Madame's lasting imprint: a favorite teacher recalled
Weybridge, England — Mme. Lucie Copin, known simply as ''Madame,'' was the head of the French Department and an imposing presence in the English school I attended. From the moment of our daily arrival we kept a wary eye on Madame's mood. She sat at a table facing the cloakroom entrance. Our obligatory greeting, ''Bon jour, Madame,'' the tone of our accent, and our appearance had to meet with entire approval to gain the response ''Bon jour, mon enfant''; otherwise, voluble French poured forth, and sometimes a reentry was demanded. Woe betide any latecomers!
She had established herself as the official timekeeper, striding along corridors ringing handbells which regulated the -duration of lessons. On her rounds Madame was apt to notice and correct the bearing of any passer-by.
She presided over midmorning refreshments - in winter steaming mugs of cocoa and biscuits, in summer cold milk and currant buns - while we chatted quietly among ourselves, and she remained watchfully observant but mostly silent. At lunchtime, girls from the higher classes were required to take turns sitting at Madame's table. We could converse only in French, and usually all conversation was directed by her. No grumbles about school meals were tolerated.

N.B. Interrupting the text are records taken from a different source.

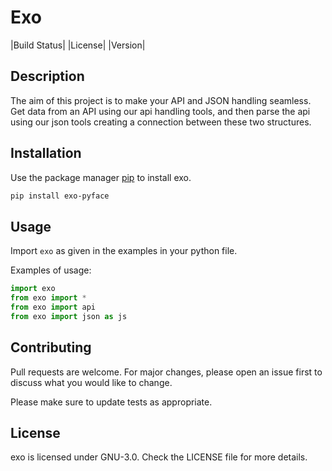 Exo
=====================

|Build Status|
|License|
|Version|

## Description

The aim of this project is to make your API and JSON handling seamless.
Get data from an API using our api handling tools, and then parse the api using our json tools creating a connection between these two structures.

## Installation

Use the package manager [pip](https://pip.pypa.io/en/stable/) to install exo.

```bash
pip install exo-pyface
```

## Usage
Import `exo` as given in the examples in your python file.

Examples of usage:

```python
import exo
from exo import *
from exo import api
from exo import json as js
```

## Contributing
Pull requests are welcome. For major changes, please open an issue first to discuss what you would like to change.

Please make sure to update tests as appropriate.

## License
exo is licensed under GNU-3.0. Check the LICENSE file for more details.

Before afternoon lessons long lines assembled in the adjacent cloakrooms, where a piano was provided for music pupils, who were often called on to play stirring marches, while the girls filed silently past Madame to their classrooms. Sometimes she offered generous praise for our keyboard efforts, sometimes roars of disapproval accompanied by the strenuous beating of time to improve the tempo. At the end of each day she was there again to inspect our appearance, check that everything was orderly, and speed us home.
Although excitable in manner and intolerant of any form of slackness, she was not tyrannical. Her sterling qualities and dedication were clearly appreciated by almost all the children, and we were delighted when we heard her infectious laughter. No one doubted that she cared deeply about our individual progress.
During a recent moving-house clearance I found a faded press cutting describing the memorial service when she passed on and her contribution to the education of my generation. Pinned to the newspaper was a pressed forget-me-not flower. Yes, Madame, I'm still grateful for the benefit of this early training; I haven't forgotten.